Looking Beyond Bank Deposits and Money Market Funds
Greater vigilance is required of today’s treasury investment professionals. Neither bank deposits nor money market funds may be appropriate in the post-crisis, post-regulatory environment. As yields start to rise, cash investment strategy decisions that may have been delayed will require serious consideration. Direct purchases in separately managed accounts may become the primary alternative cash strategy. A framework of stratifying one’s cash balances by liquidity objective is discussed.
Remember Broadhollow Funding and Ottimo Funding? Eight years ago this month, credit woes at the two subprime-tainted commercial paper issuers marked the beginning of the turmoil that fundamentally changed the financial world. As the economy improves and interest rates move higher, treasury investment professionals may be expecting the good old days of decent yields in safe investments, but a new and different world awaits us.
Today’s cash investment landscape is shaped by higher risk awareness, better understanding of liquidity costs and stricter systemic regulation that requires new thinking in corporate cash investment strategies. Interest rate changes may be cyclical, but bank and money market fund regulations are likely to leave a long lasting structural impact. Taking the longer view, the sensible treasury investment manager may need to look beyond current practices for other cash investment alternatives.
In this commentary, we reintroduce some of our thoughts on cash investment strategies with the understanding that bank deposits and money market funds alone may no longer be sufficient cash management tools after new regulations are fully implemented.

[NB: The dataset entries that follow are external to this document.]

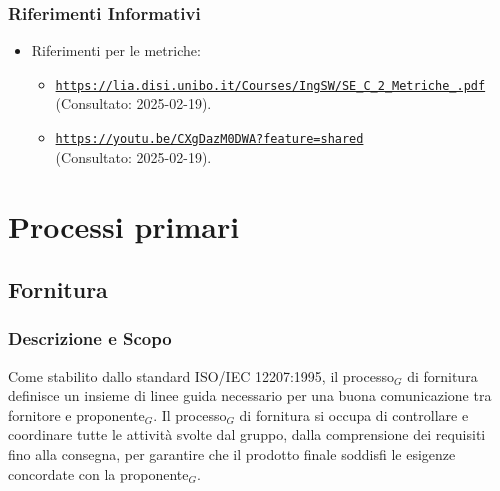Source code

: \documentclass[10pt]{article}
\begin{document}
\begin{justify}
        \subsubsection{Riferimenti Informativi}
        \begin{itemize}
            \item Riferimenti per le metriche: 
            \begin{itemize}
                \item \textcolor{blue}{\texttt{\url{https://lia.disi.unibo.it/Courses/IngSW/SE_C_2_Metriche_.pdf}}}\\
              (Consultato: 2025-02-19).\\
                \item \textcolor{blue}{\texttt{\url{https://youtu.be/CXgDazM0DWA?feature=shared}}}\\
              (Consultato: 2025-02-19).
            \end{itemize}
        \end{itemize}

\newpage
\section{Processi primari}
    \subsection{Fornitura}

    \subsubsection{Descrizione e Scopo}
    Come stabilito dallo standard ISO/IEC 12207:1995, il processo$_G$ di fornitura definisce un insieme di linee guida necessario per una buona comunicazione tra fornitore e proponente$_G$. Il processo$_G$ di fornitura si occupa di controllare e coordinare tutte le attività svolte dal gruppo, dalla comprensione dei requisiti fino alla consegna, per garantire che il prodotto finale soddisfi le esigenze concordate con la proponente$_G$.\\


\end{justify}
\end{document}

The Search for Alternatives Delayed but Not Forgotten
The vulnerability of a corporate cash management model based on money market funds and uninsured deposits was evident during the turmoil following the Lehman Brothers bankruptcy. However, the government’s subsequent guarantees on money market funds, bank debt and deposits delayed broader recognition of the faults in this model by several years. When the unlimited FDIC guarantees on transactional accounts expired in 2012, treasury investors still lacked the incentive to search for alternatives, as money market reform remained uncertain. The near-zero yield environment also made risk-reward tradeoffs of alternative strategies less appealing.